Tess didn’t doubt it. She had done all her homework on her contacts at Asgill’s and she could still recall Patty’s impressive CV: Duke University, Harvard Law School, five years at a Wall Street commercial firm, three years here at Asgill’s. She was exactly the sort of person you’d want on your side in a crisis. Tess was glad someone knew what they were doing.

She looked back at the newspaper in front of her and began to feel her old journalistic curiosity creeping back. Interesting, she thought. So Brooke Asgill does have a dark side after all. She almost smiled, before remembering which side of the fence she was on now. At the Globe it was all about exposing people’s misdemeanours; now she was being paid a great deal of money to cover them up.

‘Have you contacted the paper?’ she asked.

Patty shook her head. ‘I called Brooke as soon as I read it. She’s denying it all, of course, but I wanted to get the full facts from her in person. She’s due in the office any minute. In the meantime the story has run too late for the other papers to pick up until tomorrow, although I guess some could go online with it.’

‘Can we get an injunction? Stop it from appearing anywhere else?’ asked Tess, hoping she sounded more confident than she felt. Her knowledge of American law was sketchy at best. At work she was used to feeling in control, but here, with efficient Patty in this clean, sweet-smelling office, she felt displaced, out of her depth, and unsure of herself. She didn’t like the feeling, not one bit. Patty was thoughtful for a moment.

‘Well, it’s certainly more difficult for celebrities to sue the media than it is in London,’ she replied. ‘The beauty of the First Amendment,’ she smiled, her icy demeanour softening.

They both heard Brooke before they saw her: a click-clack of heels followed by a sniffle and a sob in the corridor before she appeared in the doorway. Even though she was wearing wide black sunglasses, you could tell she’d been crying from the puffiness of her cheeks.

‘Hi Brooke,’ said Patty, her head cocked sympathetically. ‘I don’t know if you’ve met Tess Garrett before?’

Brooke nodded as she sat down. ‘Briefly, at my party. Sorry about the sunglasses. I look like Gollum this morning.’

Yeah, right, thought Tess. With her long butter-blonde hair, quivering lip, and Tom Ford shades, she looked like a young Jane Birkin on holiday.

‘So. Is any of it true?’ Patty asked earnestly.

Brooke looked desperately miserable and fragile as she looked down at her hands.

‘Yes and no.
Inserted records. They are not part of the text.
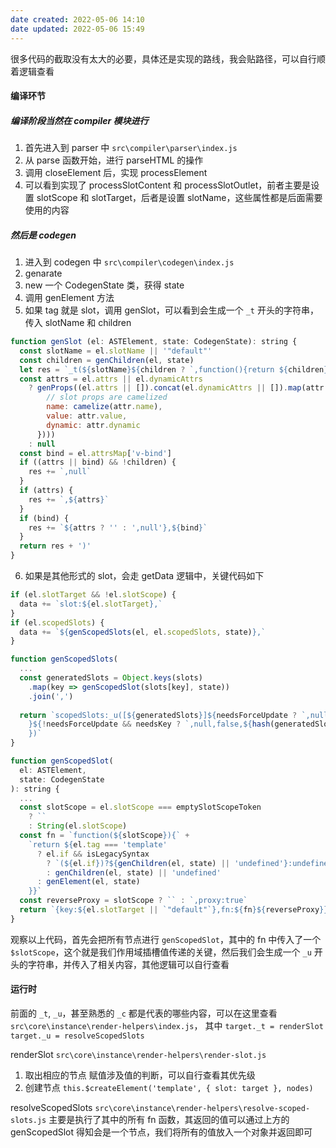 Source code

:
 ```yaml
---
date created: 2022-05-06 14:10
date updated: 2022-05-06 15:49
---
```


很多代码的截取没有太大的必要，具体还是实现的路线，我会贴路径，可以自行顺着逻辑查看

#### 编译环节

##### 编译阶段当然在 compiler 模块进行

1. 首先进入到 parser 中 `src\compiler\parser\index.js`
2. 从 parse 函数开始，进行 parseHTML 的操作
3. 调用 closeElement 后，实现 processElement
4. 可以看到实现了 processSlotContent 和 processSlotOutlet，前者主要是设置 slotScope 和 slotTarget，后者是设置 slotName，这些属性都是后面需要使用的内容

##### 然后是 codegen

1. 进入到 codegen 中 `src\compiler\codegen\index.js`
2. genarate
3. new 一个 CodegenState 类，获得 state
4. 调用 genElement 方法
5. 如果 tag 就是 slot，调用 genSlot，可以看到会生成一个 `_t` 开头的字符串，传入 slotName 和 children

```js
function genSlot (el: ASTElement, state: CodegenState): string {
  const slotName = el.slotName || '"default"'
  const children = genChildren(el, state)
  let res = `_t(${slotName}${children ? `,function(){return ${children}}` : ''}`
  const attrs = el.attrs || el.dynamicAttrs
    ? genProps((el.attrs || []).concat(el.dynamicAttrs || []).map(attr => ({
        // slot props are camelized
        name: camelize(attr.name),
        value: attr.value,
        dynamic: attr.dynamic
      })))
    : null
  const bind = el.attrsMap['v-bind']
  if ((attrs || bind) && !children) {
    res += `,null`
  }
  if (attrs) {
    res += `,${attrs}`
  }
  if (bind) {
    res += `${attrs ? '' : ',null'},${bind}`
  }
  return res + ')'
}
```

6. 如果是其他形式的 slot，会走 getData 逻辑中，关键代码如下

```js
if (el.slotTarget && !el.slotScope) {
  data += `slot:${el.slotTarget},`
}
if (el.scopedSlots) {
  data += `${genScopedSlots(el, el.scopedSlots, state)},`
}

function genScopedSlots(
  ...
  const generatedSlots = Object.keys(slots)
    .map(key => genScopedSlot(slots[key], state))
    .join(',')
    
  return `scopedSlots:_u([${generatedSlots}]${needsForceUpdate ? `,null,true` : ``
    }${!needsForceUpdate && needsKey ? `,null,false,${hash(generatedSlots)}` : ``
    })`
}

function genScopedSlot(
  el: ASTElement,
  state: CodegenState
): string {
  ... 
  const slotScope = el.slotScope === emptySlotScopeToken
    ? ``
    : String(el.slotScope)
  const fn = `function(${slotScope}){` +
    `return ${el.tag === 'template'
      ? el.if && isLegacySyntax
        ? `(${el.if})?${genChildren(el, state) || 'undefined'}:undefined`
        : genChildren(el, state) || 'undefined'
      : genElement(el, state)
    }}`
  const reverseProxy = slotScope ? `` : `,proxy:true`
  return `{key:${el.slotTarget || `"default"`},fn:${fn}${reverseProxy}}`
}

```

观察以上代码，首先会把所有节点进行 `genScopedSlot`，其中的 fn 中传入了一个 `$slotScope`，这个就是我们作用域插槽值传递的关键，然后我们会生成一个 `_u` 开头的字符串，并传入了相关内容，其他逻辑可以自行查看

#### 运行时

前面的 `_t`, `_u`，甚至熟悉的 `_c` 都是代表的哪些内容，可以在这里查看 `src\core\instance\render-helpers\index.js`， 其中
`target._t = renderSlot`
`target._u = resolveScopedSlots`

renderSlot `src\core\instance\render-helpers\render-slot.js`

1. 取出相应的节点    赋值涉及值的判断，可以自行查看其优先级
2. 创建节点 `this.$createElement('template', { slot: target }, nodes)`

resolveScopedSlots `src\core\instance\render-helpers\resolve-scoped-slots.js`
主要是执行了其中的所有 fn 函数，其返回的值可以通过上方的 genScopedSlot 得知会是一个节点，我们将所有的值放入一个对象并返回即可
Jeff Daniels and I dated for about six months when I was twenty-one. Yes, he was one of my tutors at Brown, but we didn’t start dating until a few months after I’d left college and by then he was separated.’

‘Or he told you he was separated,’ said Tess.

Brooke looked up, her green eyes flashing.

‘It wasn’t like that at all,’ she said firmly. ‘He had been separated from his wife for about twelve months before we went on our first date and his divorce came through a couple of months later. There was no overlap at all, none. I’m not a home-wrecker.’

Brooke rubbed her eyes with the heels of her hands. ‘David’s family are going to go crazy,’ she whispered.

Patty and Tess exchanged a look. They couldn’t really deny it.

‘What’s David got to say about it?’ asked Tess. ‘He’s the important one.’